But what is a Hessian, really?
#collapse
# imports
# using Plots; plotlyjs()
using PlotlyJS
# from IPython.display import HTML
# HTML(fig.to_html()) # where fig = plotly.plot(...)
Unable to load WebIO. Please make sure WebIO works for your Jupyter client. For troubleshooting, please see the WebIO/IJulia documentation.
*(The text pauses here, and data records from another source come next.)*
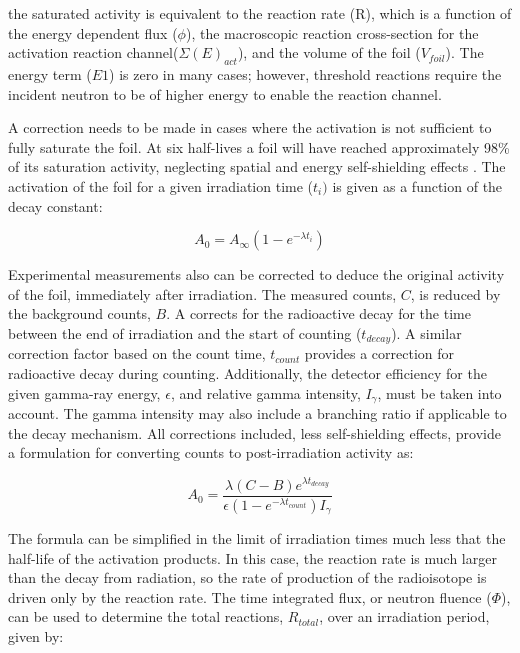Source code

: \documentclass[journal]{IEEEtran}
\begin{document}
\noindent the saturated activity is equivalent to the reaction rate (R), which is a function of the energy dependent flux ($\phi$), the macroscopic reaction cross-section for the activation reaction channel($\Sigma(E)_{act}$), and the volume of the foil ($V_{foil}$). 
The energy term ($E1$) is zero in many cases; however, threshold reactions require the incident neutron to be of higher energy to enable the reaction channel. 
	
	A correction needs to be made in cases where the activation is not sufficient 
	to fully saturate the foil. At six half-lives a foil will have reached 
	approximately 98\% of its saturation activity, neglecting spatial and energy 
	self-shielding effects \cite{Knoll}. The activation of the foil for a given 
	irradiation time ($t_{i})$ is given as a function of the decay 
	constant: 

	\begin{equation} \label{eq:ReactionRate}
	A_{0} = A_{\infty}(1-e^{-\lambda t_{i}}) 
	\end{equation}
	
	Experimental measurements also can be corrected to deduce the original activity 
	of the foil, immediately after irradiation. The measured counts, $C$, is reduced 
	by the background counts, $B$. A corrects for the 
	radioactive decay for the time between the end of 
	irradiation and the start of counting ($t_{decay}$). A similar correction factor based on 
	the count time, $t_{count}$ provides a correction for radioactive decay during counting. 
	Additionally, the detector efficiency for the given gamma-ray energy, $\epsilon$,  
	and relative gamma intensity, $I_{\gamma}$, must be taken into account. The 
	gamma intensity may also include a branching ratio if applicable to the decay 
	mechanism. All corrections included, less self-shielding effects, provide a 
	formulation for converting counts to post-irradiation activity as: 
	
	\begin{equation} \label{eq:MeasActivity}
	A_{0} = \frac{\lambda (C-B) e^{\lambda t_{decay}}}{\epsilon (1-e^{-\lambda 
			t_{count}})I_{\gamma}}
	\end{equation}
	
	The formula can be simplified in the limit of irradiation times much less that 
	the half-life of the activation products. In this case, the reaction rate is 
	much larger than the decay from radiation, so the rate of production of the 
	radioisotope is driven only by the reaction rate. The time integrated flux, 
	or neutron fluence ($\Phi$), can be used to determine the total reactions, $R_{total}$,
	over an irradiation period, given by:
	
\end{document}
The Hessian matrix appears in the optimization literature, but the intuition for how the Hessian and its inverse transform vectors is opaque to me. Let's review second order partial derivatives, and then try to build intuition for the Hessian matrix.
For the purpose of this intuition-building exercise, we'll work with functions $\Reals^2 \mapsto \Reals^1$. I'll also use partial derivative notations $\frac{\partial}{\partial y} f(x, y) = \frac{\partial f}{\partial y} = f_y$ interchangeably.
Take the $\Reals^2 \mapsto \Reals^1$ function $f(x, y) = x^2 + 2y^2$.
A partial derivative is the change in an "output" variable (in our case, $f$) with respect to infinitesimal changes in an "input" variable (in our case, $x$ or $y$). For example, $\frac{\partial}{\partial y} f(x, y) = 4y$, which is to say, for any point in the domain, moving infinitsimally in the y direction changes f propotional to 4 times the y coordinate of the starting point point.
f(x, y) = x^2 + 2y^2
x = 6
xlim=[-10, x]
ylim=[-10, 10]
xs = LinRange(xlim..., 101)
ys = LinRange(ylim..., 101)
zs = [f(x, y) for x in xs, y in ys]
y = 4
dy = 4
f_y(y) = 4y
f_y (generic function with 1 method)
#collapse
# built interactive plot
traces = GenericTrace[]
push!(traces, PlotlyJS.surface(x=xs, y=ys, z=zs,
showscale=false, opacity=0.8))
push!(traces, PlotlyJS.surface(x=[x, x+0.001], y=ylim, z=[[maximum(zs), minimum(zs)] [maximum(zs), minimum(zs)]],
showscale=false, colorscale="Greys", opacity=0.2))
push!(traces, PlotlyJS.scatter3d(x=fill(x, size(ys)), y=ys, z=[x^2 + 2y^2 for y in ys],
showlegend=false, mode="lines", line=attr(color="red", width=2)))
for y in ys[1:5:end]
push!(traces, PlotlyJS.scatter3d(x=fill(x, 2),y=[y-dy, y+dy], z=[f(x,y)-f_y(y)*dy, f(x,y)+f_y(y)*dy],
visible=false, showlegend=false, mode="lines", line=attr(color="orange", width=5)))
end
scene = attr(
xaxis = attr(range=[-10,10]),
yaxis = attr(range=[-10,10]),
zaxis = attr(range=[-50,300]),
aspectratio = attr(x=1, y=1, z=1)
)
layout = Layout(
sliders=[attr(
steps=[
attr(
label=round(y, digits=2),
method="update",
args=[attr(visible=[fill(true, 3); fill(false, i-1); true; fill(false, 101-i)])]
)
for (i, y) in enumerate(ys[1:5:end])
],
active = y,
currentvalue_prefix="x = 6, y = ",
# pad_t=40
)],
scene = scene,
)
p = PlotlyJS.plot(traces, layout)
We can plot the function $f_y$ for every starting point:
#collapse
# plot partial derivative of f with respect to y, f_y
traces = GenericTrace[]
push!(traces, PlotlyJS.surface(x=xs, y=ys, z=zs,
showscale=false, opacity=0.8))
push!(traces, PlotlyJS.surface(x=ylim, y=ylim, z=[[0, 0] [0, 0]],
showscale=false, colorscale="Greys", opacity=0.3))
push!(traces, PlotlyJS.surface(x=xs, y=ys, z=[f_y(y) for x in xs, y in ys],
showscale=false))
plot(traces, Layout(scene=scene))